L’Organisation mondiale de la santé (OMS) définit la mortalité maternelle comme étant le décès d'une femme pendant la grossesse ou dans les 42 jours suivant la naissance de l’enfant, quelle que soit la cause du décès, du moment qu’elle n’est ni accidentelle ni fortuite. Il est estimé que 68% des décès de cette nature dans le monde se produisent en Afrique subsaharienne. Mais dans cette partie du globe, la tendance est à la baisse depuis plusieurs années dans certains pays.
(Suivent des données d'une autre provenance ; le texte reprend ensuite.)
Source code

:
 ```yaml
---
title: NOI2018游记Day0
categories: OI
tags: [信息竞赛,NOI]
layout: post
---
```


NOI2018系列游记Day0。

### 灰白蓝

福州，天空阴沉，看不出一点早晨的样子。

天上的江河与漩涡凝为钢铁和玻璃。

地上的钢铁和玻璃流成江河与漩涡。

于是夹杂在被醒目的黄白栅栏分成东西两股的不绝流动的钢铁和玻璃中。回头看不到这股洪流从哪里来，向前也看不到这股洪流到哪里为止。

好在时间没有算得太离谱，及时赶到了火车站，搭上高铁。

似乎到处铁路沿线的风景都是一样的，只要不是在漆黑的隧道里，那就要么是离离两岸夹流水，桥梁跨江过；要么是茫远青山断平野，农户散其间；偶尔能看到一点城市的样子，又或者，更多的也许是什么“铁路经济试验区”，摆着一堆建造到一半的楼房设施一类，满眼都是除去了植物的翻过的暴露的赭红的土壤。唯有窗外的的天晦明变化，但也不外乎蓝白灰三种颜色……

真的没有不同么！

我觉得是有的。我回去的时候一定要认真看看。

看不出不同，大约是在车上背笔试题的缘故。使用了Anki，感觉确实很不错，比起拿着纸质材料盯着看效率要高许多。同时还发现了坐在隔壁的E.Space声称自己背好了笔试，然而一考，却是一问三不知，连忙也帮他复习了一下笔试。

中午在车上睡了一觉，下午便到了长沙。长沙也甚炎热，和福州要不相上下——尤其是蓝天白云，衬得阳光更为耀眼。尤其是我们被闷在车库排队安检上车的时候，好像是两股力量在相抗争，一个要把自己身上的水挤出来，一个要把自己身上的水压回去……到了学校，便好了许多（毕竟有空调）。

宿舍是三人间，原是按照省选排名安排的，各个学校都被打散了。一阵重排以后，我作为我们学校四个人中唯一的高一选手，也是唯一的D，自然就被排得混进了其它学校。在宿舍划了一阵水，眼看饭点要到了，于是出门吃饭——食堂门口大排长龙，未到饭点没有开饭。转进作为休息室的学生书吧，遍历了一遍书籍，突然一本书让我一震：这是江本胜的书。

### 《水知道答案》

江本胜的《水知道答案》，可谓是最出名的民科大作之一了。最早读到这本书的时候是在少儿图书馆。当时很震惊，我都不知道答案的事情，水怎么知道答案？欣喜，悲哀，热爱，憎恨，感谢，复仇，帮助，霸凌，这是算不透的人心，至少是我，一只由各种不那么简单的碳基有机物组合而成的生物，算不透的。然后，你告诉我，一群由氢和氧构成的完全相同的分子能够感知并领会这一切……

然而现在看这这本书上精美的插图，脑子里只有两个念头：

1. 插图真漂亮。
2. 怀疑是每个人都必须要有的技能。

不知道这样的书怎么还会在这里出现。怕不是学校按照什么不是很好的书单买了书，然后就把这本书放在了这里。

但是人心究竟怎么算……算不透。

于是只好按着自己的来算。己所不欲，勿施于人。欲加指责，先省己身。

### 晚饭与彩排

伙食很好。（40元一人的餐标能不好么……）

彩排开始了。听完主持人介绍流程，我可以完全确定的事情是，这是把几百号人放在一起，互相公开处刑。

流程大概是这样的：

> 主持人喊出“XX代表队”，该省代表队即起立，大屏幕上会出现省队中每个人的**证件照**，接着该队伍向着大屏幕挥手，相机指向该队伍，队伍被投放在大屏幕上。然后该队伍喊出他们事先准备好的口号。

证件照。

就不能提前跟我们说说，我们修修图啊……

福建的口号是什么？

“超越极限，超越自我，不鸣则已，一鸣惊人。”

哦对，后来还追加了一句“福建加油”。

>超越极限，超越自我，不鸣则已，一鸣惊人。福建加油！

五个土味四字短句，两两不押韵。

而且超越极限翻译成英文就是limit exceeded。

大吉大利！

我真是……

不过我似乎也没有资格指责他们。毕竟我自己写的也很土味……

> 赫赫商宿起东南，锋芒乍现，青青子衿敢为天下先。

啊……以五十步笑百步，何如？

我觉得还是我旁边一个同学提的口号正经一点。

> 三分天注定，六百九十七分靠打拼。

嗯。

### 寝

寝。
Des chiffres encourageants mais encore trop élevés
Selon les autorités sanitaires, la mortalité maternelle au Burkina Faso est essentiellement due aux hémorragies, aux infections, aux rétentions placentaires, aux ruptures utérines, aux complications des avortements et aux éclampsies.
Les causes obstétricales directes, précise l’UNFPA, représentent plus de deux tiers de ces décès. À ces raisons médicales, il convient d’ajouter plusieurs facteurs qui favorisent la mortalité comme la non-pratique de la consultation prénatale (CPN), l'insuffisance des soins obstétricaux essentiels et d'urgence, l'utilisation des accoucheuses villageoises incompétentes.
De son côté, l’OMS a fait de l'élimination des décès évitables et de l’amélioration de la santé et du bien-être des mères et nouveaux-nés sa priorité stratégique numéro 2 (sur cinq) au Burkina Faso pour la période 2017-2020, après le renforcement du système de santé.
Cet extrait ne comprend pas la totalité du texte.